El Gobierno prohíbe los sistemas de IA que permiten hacer 'deepfakes' sexuales

El Consejo de Ministros ha aprobado su anteproyecto de ley para el buen uso y la gobernanza de la Inteligencia Artificial. El texto, que todavía debe ser aprobado por las Cortes para iniciar su tramitación parlamentaria, el Gobierno busca adaptar el marco regulatorio de … la Unión Europea, ya en vigor, a la ley española. El objetivo es poner coto de forma efectiva a los efectos más nocivos de esta tecnología, como su uso para la creación de contenido sexual no consensuado. Asimismo, establece multas que se mueven entre los 6.000 euros y los 35 millones.

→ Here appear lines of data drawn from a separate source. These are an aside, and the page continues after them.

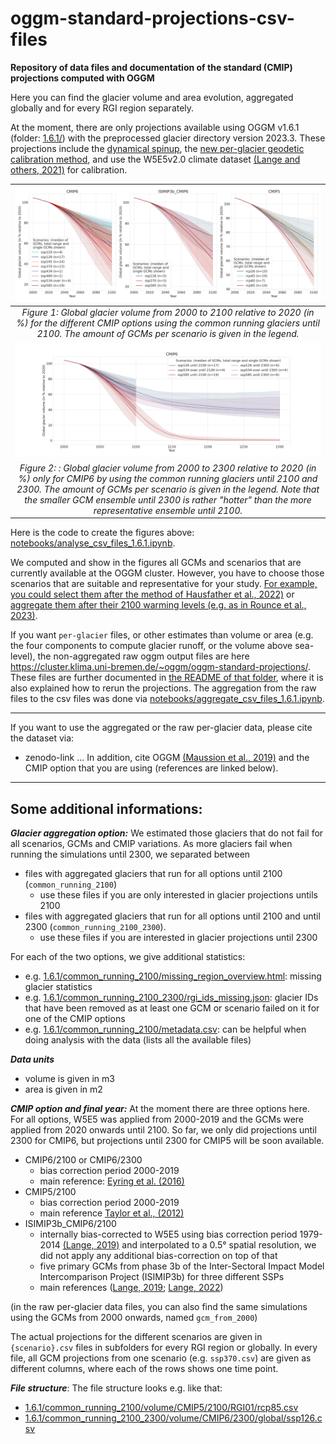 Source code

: # oggm-standard-projections-csv-files

**Repository of data files and documentation of the standard (CMIP) projections computed with OGGM**

Here you can find the glacier volume and area evolution, aggregated globally and for every RGI region separately. 

At the moment, there are only projections available using OGGM v1.6.1 (folder: [1.6.1/](1.6.1/])) with the preprocessed glacier directory version 2023.3. These projections include the [dynamical spinup](https://docs.oggm.org/en/latest/dynamic-spinup.html), the [new per-glacier geodetic calibration method](https://docs.oggm.org/en/latest/mass-balance-monthly.html), and use the W5E5v2.0 climate dataset [(Lange and others, 2021)](https://doi.org/10.48364/ISIMIP.342217) for calibration. 

|![Figure 1](notebooks/global_glacier_volume_until2100_common_running_2100.png)|
|:--:| 
| *Figure 1: Global glacier volume from 2000 to 2100 relative to 2020 (in %) for the different CMIP options using the common running glaciers until 2100. The amount of GCMs per scenario is given in the legend.* |
|![Figure 2](notebooks/global_glacier_volume_until2300_common_running_2100_2300.png)|
| *Figure 2: : Global glacier volume from 2000 to 2300 relative to 2020 (in %) only for CMIP6 by using the common running glaciers until 2100 and 2300. The amount of GCMs per scenario is given in the legend. Note that the smaller GCM ensemble until 2300 is rather "hotter" than the more representative ensemble until 2100.* |

Here is the code to create the figures above: [notebooks/analyse_csv_files_1.6.1.ipynb](notebooks/analyse_csv_files_1.6.1.ipynb). 

We computed and show in the figures all GCMs and scenarios that are currently available at the OGGM cluster. However, you have to choose those scenarios that are suitable and representative for your study. [For example, you could select them after the method of Hausfather et al., 2022)](https://www.nature.com/articles/d41586-022-01192-2) or [aggregate them after their 2100 warming levels (e.g. as in Rounce et al., 2023)](https://doi.org/10.1126/science.abo1324).

If you want `per-glacier` files, or other estimates than volume or area (e.g. the four components to compute glacier runoff, or the volume above sea-level), the non-aggregated raw oggm output files are here https://cluster.klima.uni-bremen.de/~oggm/oggm-standard-projections/. These files are further documented in [the README of that folder](https://cluster.klima.uni-bremen.de/~oggm/oggm-standard-projections/README), where it is also explained how to rerun the projections. The aggregation from the raw files to the csv files was done via [notebooks/aggregate_csv_files_1.6.1.ipynb](notebooks/aggregate_csv_files_1.6.1.ipynb). 

----
If you want to use the aggregated or the raw per-glacier data, please cite the dataset via:
- zenodo-link ...
In addition, cite OGGM [(Maussion et al., 2019)](https://doi.org/10.5194/gmd-12-909-2019) and the CMIP option that you are using (references are linked below).
---

## Some additional informations:

***Glacier aggregation option:*** 
We estimated those glaciers that do not fail for all scenarios, GCMs and CMIP variations. As more glaciers fail when running the simulations until 2300, we separated between 
- files with aggregated glaciers that run for all options until 2100 (`common_running_2100`)
    - use these files if you are only interested in glacier projections untils 2100
- files with aggregated glaciers that run for all options until 2100 and until 2300 (`common_running_2100_2300`). 
    - use these files if you are interested in glacier projections until 2300

For each of the two options, we give additional statistics:
- e.g. [1.6.1/common_running_2100/missing_region_overview.html](1.6.1/common_running_2100/missing_region_overview.html): missing glacier statistics
- e.g. [1.6.1/common_running_2100_2300/rgi_ids_missing.json](1.6.1/common_running_2100_2300/rgi_ids_missing.json): glacier IDs that have been removed as at least one GCM or scenario failed on it for one of the CMIP options
- e.g. [1.6.1/common_running_2100/metadata.csv](1.6.1/common_running_2100/metadata.csv):  can be helpful when doing analysis with the data (lists all the available files)

***Data units***
- volume is given in m3
- area is given in m2

***CMIP option and final year:***
At the moment there are three options here. For all options, W5E5 was applied from 2000-2019 and the GCMs were applied from 2020 onwards until 2100. So far, we only did projections until 2300 for CMIP6, but projections until 2300 for CMIP5 will be soon available. 

- CMIP6/2100 or CMIP6/2300
    - bias correction period 2000-2019
    - main reference: [Eyring et al. (2016)](https://doi.org/10.5194/gmd-9-1937-2016)
- CMIP5/2100
    - bias correction period 2000-2019
    - main reference [Taylor et al., (2012)](https://doi.org/10.1175/BAMS-D-11-00094.1)
- ISIMIP3b_CMIP6/2100
    - internally bias-corrected to W5E5 using bias correction period 1979-2014 [(Lange, 2019)](https://doi.org/10.5194/gmd-12-3055-2019) and interpolated to a 0.5° spatial resolution, we did not apply any additional bias-correction on top of that
    - five primary GCMs from phase 3b of the Inter-Sectoral Impact Model Intercomparison Project (ISIMIP3b) for three different SSPs
    - main references ([Lange, 2019](https://doi.org/10.5194/gmd-12-3055-2019); [Lange, 2022](https://doi.org/10.5281/zenodo.2549631))

    
(in the raw per-glacier data files, you can also find the same simulations using the GCMs from 2000 onwards, named `gcm_from_2000`)

The actual projections for the different scenarios are given in `{scenario}.csv` files in subfolders for every RGI region or globally. In every file, all GCM projections from one scenario (e.g. `ssp370.csv`) are given as different columns, where each of the rows shows one time point. 


***File structure***:
The file structure looks e.g. like that:
- [1.6.1/common_running_2100/volume/CMIP5/2100/RGI01/rcp85.csv](1.6.1/common_running_2100/volume/CMIP5/2100/RGI01/rcp85.csv)
- [1.6.1/common_running_2100_2300/volume/CMIP6/2300/global/ssp126.csv](1.6.1/common_running_2100_2300/volume/CMIP6/2300/global/ssp126.csv)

«Hay un debate muy importante sobre regulación y desarrollo de inteligencia de inteligencia artificial que afecta al futuro y al presente de la economía, la democracia o el desarrollo de los menores », ha señalado en la rueda de prensa posterior el ministro para la Transformación Digital y de la Función Pública, Óscar López. «Con este proyecto de ley se establecen obligaciones para los proveedores, como la supervisión humana, la protección de los menores y responsabilidad de los desarrolladores», ha explicado el ministro.

El reglamento europeo, aprobado hace ya dos años, clasifica la tecnología en función de los riesgos. Algunos usos están prohibidos, mientras que otros deben cumplir con ciertos requisitos de seguridad para poder operar en suelo comunitario. Dentro del primer grupo se encuentran, entre otros, el empleo de técnicas para explotar las vulnerabilidades de los usuarios, los sistemas de puntuación social o el empleo de herramientas de reconocimiento facial en tiempo real. A este grupo se añaden ahora las herramientas que permiten la creación de ‘deepfakes’ sexuales y pornografía infantil mediante IA.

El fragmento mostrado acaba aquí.